+++ Excerpted data

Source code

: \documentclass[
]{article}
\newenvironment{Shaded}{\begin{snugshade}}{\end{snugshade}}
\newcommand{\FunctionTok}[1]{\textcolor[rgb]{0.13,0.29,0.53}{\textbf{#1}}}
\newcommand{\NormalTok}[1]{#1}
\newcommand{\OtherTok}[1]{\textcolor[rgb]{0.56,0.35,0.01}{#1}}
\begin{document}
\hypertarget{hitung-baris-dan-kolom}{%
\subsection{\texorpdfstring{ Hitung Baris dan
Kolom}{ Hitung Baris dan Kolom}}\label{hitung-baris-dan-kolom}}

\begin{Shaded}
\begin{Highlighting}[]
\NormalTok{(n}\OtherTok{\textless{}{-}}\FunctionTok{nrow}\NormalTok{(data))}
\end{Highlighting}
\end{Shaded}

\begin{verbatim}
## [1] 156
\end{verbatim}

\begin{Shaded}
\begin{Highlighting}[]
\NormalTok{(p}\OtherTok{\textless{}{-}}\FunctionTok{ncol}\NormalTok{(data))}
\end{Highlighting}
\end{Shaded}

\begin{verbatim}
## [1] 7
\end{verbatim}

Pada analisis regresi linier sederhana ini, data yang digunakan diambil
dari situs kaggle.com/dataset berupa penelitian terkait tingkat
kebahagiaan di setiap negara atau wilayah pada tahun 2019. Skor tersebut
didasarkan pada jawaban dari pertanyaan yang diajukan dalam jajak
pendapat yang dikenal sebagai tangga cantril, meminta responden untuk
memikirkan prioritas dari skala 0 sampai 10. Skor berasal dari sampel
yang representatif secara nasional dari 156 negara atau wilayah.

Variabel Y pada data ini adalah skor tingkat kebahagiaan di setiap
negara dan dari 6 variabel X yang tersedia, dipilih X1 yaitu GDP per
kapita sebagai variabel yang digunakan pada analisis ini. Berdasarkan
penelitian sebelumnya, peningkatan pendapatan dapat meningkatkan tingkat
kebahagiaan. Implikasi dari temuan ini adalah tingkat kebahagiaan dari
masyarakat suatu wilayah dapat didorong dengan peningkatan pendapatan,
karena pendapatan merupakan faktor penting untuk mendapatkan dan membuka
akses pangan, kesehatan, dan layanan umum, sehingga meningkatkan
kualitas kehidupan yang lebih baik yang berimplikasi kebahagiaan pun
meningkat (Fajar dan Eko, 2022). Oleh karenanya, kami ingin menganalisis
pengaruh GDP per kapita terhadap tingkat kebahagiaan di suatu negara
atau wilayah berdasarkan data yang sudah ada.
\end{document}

++++++

▸ What the task asks: Exactly and only the lines from the one containing "pengaruh GDP per" through the end of the material are to be reproduced, both ends included.

▸ Reply to the exercise:
pengaruh GDP per kapita terhadap tingkat kebahagiaan di suatu negara
atau wilayah berdasarkan data yang sudah ada.
\end{document}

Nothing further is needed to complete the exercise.